■ Task objective ■
Which lines run from the line with "Read the entire file." through the line with "YMIN(I), WIDTHX(I), WIDTHY(I), DOSE\_ZONE, IREGION\_TO\_BIT" in the entries below? Print them exactly, both ends included, and nothing more.

[Stored data entries]
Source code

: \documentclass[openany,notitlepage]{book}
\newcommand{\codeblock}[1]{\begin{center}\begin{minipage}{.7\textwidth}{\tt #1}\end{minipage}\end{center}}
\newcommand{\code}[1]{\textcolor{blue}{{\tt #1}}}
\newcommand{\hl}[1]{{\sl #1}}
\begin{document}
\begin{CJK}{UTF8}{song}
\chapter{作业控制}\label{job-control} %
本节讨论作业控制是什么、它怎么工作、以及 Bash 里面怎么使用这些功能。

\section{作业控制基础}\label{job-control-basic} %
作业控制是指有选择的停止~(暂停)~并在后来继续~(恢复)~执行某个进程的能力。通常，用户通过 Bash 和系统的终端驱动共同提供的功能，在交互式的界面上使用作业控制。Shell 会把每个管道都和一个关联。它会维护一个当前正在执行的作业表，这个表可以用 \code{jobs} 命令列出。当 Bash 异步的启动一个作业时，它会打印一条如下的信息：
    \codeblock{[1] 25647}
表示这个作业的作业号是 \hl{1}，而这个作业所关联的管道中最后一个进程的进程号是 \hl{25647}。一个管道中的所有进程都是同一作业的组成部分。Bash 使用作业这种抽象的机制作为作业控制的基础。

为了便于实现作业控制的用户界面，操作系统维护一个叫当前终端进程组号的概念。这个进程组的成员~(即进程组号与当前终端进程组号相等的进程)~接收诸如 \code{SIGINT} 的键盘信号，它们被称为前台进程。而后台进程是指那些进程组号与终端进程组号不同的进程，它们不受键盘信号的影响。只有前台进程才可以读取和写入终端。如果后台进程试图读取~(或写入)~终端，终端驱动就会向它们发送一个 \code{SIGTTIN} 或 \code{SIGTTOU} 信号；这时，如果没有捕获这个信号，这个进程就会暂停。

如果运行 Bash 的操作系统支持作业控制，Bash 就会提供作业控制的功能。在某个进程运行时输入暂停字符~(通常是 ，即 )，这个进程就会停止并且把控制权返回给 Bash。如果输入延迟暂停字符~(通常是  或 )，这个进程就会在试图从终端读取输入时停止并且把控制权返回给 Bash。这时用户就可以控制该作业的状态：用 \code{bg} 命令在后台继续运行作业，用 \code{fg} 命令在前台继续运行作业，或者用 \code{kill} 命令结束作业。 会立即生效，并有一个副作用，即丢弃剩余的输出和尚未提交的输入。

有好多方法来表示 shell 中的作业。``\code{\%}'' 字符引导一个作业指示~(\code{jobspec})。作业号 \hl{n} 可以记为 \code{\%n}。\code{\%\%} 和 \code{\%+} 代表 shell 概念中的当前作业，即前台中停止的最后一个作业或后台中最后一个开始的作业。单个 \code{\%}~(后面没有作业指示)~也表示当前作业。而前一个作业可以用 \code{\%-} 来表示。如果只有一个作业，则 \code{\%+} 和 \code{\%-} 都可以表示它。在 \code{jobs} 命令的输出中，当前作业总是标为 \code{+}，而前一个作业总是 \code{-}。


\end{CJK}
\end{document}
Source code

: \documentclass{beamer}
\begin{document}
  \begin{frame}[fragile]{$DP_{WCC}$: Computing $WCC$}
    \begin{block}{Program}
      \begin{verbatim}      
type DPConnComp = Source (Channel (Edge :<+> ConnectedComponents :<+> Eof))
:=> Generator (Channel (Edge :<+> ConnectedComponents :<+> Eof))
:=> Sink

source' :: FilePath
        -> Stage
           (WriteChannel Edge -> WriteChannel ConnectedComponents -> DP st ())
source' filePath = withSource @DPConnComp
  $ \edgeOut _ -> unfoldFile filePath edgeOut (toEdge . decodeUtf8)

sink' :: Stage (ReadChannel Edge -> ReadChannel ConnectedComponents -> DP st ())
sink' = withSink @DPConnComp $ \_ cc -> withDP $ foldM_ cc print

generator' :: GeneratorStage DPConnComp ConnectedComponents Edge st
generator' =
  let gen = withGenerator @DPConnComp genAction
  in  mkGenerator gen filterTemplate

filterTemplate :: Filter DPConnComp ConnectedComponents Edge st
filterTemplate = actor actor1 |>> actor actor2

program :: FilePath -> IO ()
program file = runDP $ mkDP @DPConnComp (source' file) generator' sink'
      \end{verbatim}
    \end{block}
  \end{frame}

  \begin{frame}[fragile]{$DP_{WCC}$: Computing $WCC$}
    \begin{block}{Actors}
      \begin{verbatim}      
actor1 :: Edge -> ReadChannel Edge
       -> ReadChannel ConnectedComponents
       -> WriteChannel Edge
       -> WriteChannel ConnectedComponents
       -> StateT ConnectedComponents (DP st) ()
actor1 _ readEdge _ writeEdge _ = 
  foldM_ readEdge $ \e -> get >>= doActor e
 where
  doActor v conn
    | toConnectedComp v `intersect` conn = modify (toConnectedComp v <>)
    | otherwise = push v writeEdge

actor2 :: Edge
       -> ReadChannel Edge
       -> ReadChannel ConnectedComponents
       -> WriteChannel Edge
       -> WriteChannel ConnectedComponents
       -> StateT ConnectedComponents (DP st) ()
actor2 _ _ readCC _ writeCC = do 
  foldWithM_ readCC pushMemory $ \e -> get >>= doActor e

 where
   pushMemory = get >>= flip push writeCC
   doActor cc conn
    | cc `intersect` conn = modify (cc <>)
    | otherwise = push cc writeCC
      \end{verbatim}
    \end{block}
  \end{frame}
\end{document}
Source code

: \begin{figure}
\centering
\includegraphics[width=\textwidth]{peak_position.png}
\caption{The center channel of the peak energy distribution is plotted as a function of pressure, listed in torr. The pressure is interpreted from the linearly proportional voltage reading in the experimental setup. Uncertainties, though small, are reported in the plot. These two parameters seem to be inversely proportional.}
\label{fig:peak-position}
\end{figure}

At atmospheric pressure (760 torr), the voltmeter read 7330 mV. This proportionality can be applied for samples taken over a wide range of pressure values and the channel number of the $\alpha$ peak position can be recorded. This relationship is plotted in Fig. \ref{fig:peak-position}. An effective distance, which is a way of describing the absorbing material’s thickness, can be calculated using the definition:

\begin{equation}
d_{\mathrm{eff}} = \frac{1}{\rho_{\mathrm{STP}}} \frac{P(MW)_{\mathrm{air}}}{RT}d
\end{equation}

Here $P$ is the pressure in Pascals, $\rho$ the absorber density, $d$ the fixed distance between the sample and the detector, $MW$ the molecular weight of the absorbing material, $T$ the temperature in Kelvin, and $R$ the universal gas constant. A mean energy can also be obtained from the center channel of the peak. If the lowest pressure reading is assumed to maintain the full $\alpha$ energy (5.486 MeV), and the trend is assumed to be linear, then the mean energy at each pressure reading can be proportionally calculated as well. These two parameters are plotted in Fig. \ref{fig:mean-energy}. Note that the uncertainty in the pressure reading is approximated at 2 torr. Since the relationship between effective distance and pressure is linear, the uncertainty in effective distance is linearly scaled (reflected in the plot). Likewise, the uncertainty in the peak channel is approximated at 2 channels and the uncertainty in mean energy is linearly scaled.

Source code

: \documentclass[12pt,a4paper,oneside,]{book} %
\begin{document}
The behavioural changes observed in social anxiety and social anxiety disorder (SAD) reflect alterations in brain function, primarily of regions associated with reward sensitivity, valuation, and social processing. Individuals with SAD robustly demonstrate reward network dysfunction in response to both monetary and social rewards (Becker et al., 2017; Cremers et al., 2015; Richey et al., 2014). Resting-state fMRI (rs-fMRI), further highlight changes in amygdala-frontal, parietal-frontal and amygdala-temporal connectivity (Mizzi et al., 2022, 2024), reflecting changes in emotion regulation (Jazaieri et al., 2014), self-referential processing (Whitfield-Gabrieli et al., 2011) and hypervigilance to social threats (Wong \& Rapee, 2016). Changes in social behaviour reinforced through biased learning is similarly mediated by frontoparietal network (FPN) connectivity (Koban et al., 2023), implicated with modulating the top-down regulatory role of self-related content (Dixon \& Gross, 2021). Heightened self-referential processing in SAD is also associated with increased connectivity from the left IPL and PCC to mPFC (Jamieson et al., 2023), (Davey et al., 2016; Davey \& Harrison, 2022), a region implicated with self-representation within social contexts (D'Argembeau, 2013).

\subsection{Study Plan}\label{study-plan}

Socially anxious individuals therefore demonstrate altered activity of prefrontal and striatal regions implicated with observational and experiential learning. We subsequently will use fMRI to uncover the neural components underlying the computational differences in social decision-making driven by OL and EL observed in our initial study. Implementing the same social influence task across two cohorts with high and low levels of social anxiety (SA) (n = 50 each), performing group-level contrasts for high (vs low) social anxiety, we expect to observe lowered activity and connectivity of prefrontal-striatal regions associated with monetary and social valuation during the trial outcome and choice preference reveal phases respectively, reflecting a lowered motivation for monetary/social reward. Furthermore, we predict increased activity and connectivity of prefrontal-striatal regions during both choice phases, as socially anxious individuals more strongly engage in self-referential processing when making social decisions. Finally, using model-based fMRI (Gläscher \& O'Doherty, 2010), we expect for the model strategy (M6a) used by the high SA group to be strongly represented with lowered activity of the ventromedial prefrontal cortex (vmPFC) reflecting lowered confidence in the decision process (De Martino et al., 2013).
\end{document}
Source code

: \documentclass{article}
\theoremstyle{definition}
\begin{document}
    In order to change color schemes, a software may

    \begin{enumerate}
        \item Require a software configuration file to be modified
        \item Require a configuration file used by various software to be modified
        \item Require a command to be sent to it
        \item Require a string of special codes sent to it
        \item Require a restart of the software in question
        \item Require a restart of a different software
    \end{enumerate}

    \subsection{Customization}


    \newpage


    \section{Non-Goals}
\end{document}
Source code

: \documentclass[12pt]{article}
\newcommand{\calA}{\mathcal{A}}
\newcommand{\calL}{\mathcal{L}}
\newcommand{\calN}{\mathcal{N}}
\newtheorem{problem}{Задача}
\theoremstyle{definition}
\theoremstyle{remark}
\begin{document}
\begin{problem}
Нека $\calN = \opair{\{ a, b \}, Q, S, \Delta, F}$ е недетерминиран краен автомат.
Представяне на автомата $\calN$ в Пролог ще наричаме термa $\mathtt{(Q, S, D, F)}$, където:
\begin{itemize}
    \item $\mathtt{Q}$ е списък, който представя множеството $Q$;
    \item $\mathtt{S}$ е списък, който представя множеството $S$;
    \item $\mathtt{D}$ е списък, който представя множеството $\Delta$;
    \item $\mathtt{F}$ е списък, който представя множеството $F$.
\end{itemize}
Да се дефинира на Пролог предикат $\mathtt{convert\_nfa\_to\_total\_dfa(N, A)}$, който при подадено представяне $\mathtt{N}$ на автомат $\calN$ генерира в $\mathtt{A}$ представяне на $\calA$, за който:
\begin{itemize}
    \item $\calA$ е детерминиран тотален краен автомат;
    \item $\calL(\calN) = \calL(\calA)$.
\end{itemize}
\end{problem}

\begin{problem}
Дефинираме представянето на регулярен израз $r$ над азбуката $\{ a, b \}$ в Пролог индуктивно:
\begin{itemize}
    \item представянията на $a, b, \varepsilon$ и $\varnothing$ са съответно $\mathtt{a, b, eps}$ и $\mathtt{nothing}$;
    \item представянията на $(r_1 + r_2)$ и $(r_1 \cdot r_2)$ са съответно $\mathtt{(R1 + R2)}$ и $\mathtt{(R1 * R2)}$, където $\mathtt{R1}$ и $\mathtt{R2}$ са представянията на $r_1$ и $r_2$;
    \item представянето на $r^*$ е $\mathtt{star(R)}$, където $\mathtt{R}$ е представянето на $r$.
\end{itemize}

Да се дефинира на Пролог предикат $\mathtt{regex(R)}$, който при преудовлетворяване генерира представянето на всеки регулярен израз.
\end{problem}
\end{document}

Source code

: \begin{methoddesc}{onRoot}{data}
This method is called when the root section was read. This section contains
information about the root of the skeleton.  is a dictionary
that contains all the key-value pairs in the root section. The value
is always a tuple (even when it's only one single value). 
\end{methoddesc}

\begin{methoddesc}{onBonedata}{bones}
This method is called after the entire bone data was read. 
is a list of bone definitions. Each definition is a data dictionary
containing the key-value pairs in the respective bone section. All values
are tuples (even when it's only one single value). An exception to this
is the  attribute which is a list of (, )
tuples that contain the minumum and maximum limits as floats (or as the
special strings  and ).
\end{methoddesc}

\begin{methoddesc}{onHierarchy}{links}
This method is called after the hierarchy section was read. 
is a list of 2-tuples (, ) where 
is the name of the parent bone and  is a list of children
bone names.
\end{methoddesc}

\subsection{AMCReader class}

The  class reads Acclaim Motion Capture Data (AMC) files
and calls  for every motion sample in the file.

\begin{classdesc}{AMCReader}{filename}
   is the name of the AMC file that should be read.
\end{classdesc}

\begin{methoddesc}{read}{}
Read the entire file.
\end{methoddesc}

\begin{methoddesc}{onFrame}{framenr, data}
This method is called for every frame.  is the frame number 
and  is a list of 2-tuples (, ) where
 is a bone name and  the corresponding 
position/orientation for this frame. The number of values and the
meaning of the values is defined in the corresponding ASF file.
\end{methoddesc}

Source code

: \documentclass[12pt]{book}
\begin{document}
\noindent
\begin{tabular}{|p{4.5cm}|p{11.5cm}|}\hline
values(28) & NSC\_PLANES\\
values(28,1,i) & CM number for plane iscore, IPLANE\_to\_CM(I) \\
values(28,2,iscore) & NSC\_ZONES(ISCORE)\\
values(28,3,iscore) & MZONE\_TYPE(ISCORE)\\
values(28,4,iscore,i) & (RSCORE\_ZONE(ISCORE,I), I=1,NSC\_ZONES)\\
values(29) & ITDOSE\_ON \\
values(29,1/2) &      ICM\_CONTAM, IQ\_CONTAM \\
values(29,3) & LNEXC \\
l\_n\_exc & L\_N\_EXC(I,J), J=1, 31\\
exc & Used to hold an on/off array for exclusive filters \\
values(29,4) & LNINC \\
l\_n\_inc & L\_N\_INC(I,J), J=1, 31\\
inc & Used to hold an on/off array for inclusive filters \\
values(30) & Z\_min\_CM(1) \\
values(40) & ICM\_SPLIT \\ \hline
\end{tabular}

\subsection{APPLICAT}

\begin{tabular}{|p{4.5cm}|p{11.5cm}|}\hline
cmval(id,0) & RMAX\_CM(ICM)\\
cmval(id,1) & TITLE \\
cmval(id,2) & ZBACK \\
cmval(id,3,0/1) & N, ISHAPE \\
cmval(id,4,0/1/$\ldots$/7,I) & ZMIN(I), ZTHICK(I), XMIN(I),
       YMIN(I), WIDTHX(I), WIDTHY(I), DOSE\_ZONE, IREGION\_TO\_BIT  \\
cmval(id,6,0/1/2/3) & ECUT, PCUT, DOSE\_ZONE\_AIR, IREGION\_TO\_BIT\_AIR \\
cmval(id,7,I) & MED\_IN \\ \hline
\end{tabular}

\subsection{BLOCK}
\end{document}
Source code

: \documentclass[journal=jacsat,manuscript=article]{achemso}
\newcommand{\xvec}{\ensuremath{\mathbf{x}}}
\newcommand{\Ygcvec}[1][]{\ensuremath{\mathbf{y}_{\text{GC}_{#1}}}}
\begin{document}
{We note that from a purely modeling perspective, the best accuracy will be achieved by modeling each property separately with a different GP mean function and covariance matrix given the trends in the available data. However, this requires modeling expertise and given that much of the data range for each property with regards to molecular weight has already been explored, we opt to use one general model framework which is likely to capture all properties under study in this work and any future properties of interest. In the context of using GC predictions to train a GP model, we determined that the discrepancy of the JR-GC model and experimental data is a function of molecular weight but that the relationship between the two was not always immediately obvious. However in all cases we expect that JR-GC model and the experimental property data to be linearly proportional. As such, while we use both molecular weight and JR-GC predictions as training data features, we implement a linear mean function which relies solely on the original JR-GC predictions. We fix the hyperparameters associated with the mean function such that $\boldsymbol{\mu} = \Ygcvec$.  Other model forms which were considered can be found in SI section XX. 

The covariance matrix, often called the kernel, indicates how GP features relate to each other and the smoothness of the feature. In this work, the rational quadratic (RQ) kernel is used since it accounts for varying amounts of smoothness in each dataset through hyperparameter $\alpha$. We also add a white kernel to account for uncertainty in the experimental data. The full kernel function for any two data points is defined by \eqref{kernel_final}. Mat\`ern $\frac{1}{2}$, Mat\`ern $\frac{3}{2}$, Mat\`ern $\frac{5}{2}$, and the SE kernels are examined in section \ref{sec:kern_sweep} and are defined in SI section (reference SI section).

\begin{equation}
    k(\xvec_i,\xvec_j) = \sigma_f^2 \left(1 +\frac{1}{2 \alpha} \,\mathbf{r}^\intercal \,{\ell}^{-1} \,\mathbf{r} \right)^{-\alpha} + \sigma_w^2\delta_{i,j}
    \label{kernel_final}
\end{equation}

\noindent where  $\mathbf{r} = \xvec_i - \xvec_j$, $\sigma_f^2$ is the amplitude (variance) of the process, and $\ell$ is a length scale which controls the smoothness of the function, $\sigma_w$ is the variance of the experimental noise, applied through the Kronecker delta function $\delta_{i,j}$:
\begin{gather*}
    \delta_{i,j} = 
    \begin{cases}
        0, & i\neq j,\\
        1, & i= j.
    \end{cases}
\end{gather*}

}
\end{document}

■ Written reply ■
Read the entire file.
\end{methoddesc}

\begin{methoddesc}{onFrame}{framenr, data}
This method is called for every frame.  is the frame number 
and  is a list of 2-tuples (, ) where
 is a bone name and  the corresponding 
position/orientation for this frame. The number of values and the
meaning of the values is defined in the corresponding ASF file.
\end{methoddesc}

Source code

: \documentclass[12pt]{book}
\begin{document}
\noindent
\begin{tabular}{|p{4.5cm}|p{11.5cm}|}\hline
values(28) & NSC\_PLANES\\
values(28,1,i) & CM number for plane iscore, IPLANE\_to\_CM(I) \\
values(28,2,iscore) & NSC\_ZONES(ISCORE)\\
values(28,3,iscore) & MZONE\_TYPE(ISCORE)\\
values(28,4,iscore,i) & (RSCORE\_ZONE(ISCORE,I), I=1,NSC\_ZONES)\\
values(29) & ITDOSE\_ON \\
values(29,1/2) &      ICM\_CONTAM, IQ\_CONTAM \\
values(29,3) & LNEXC \\
l\_n\_exc & L\_N\_EXC(I,J), J=1, 31\\
exc & Used to hold an on/off array for exclusive filters \\
values(29,4) & LNINC \\
l\_n\_inc & L\_N\_INC(I,J), J=1, 31\\
inc & Used to hold an on/off array for inclusive filters \\
values(30) & Z\_min\_CM(1) \\
values(40) & ICM\_SPLIT \\ \hline
\end{tabular}

\subsection{APPLICAT}

\begin{tabular}{|p{4.5cm}|p{11.5cm}|}\hline
cmval(id,0) & RMAX\_CM(ICM)\\
cmval(id,1) & TITLE \\
cmval(id,2) & ZBACK \\
cmval(id,3,0/1) & N, ISHAPE \\
cmval(id,4,0/1/$\ldots$/7,I) & ZMIN(I), ZTHICK(I), XMIN(I),
       YMIN(I), WIDTHX(I), WIDTHY(I), DOSE\_ZONE, IREGION\_TO\_BIT  \\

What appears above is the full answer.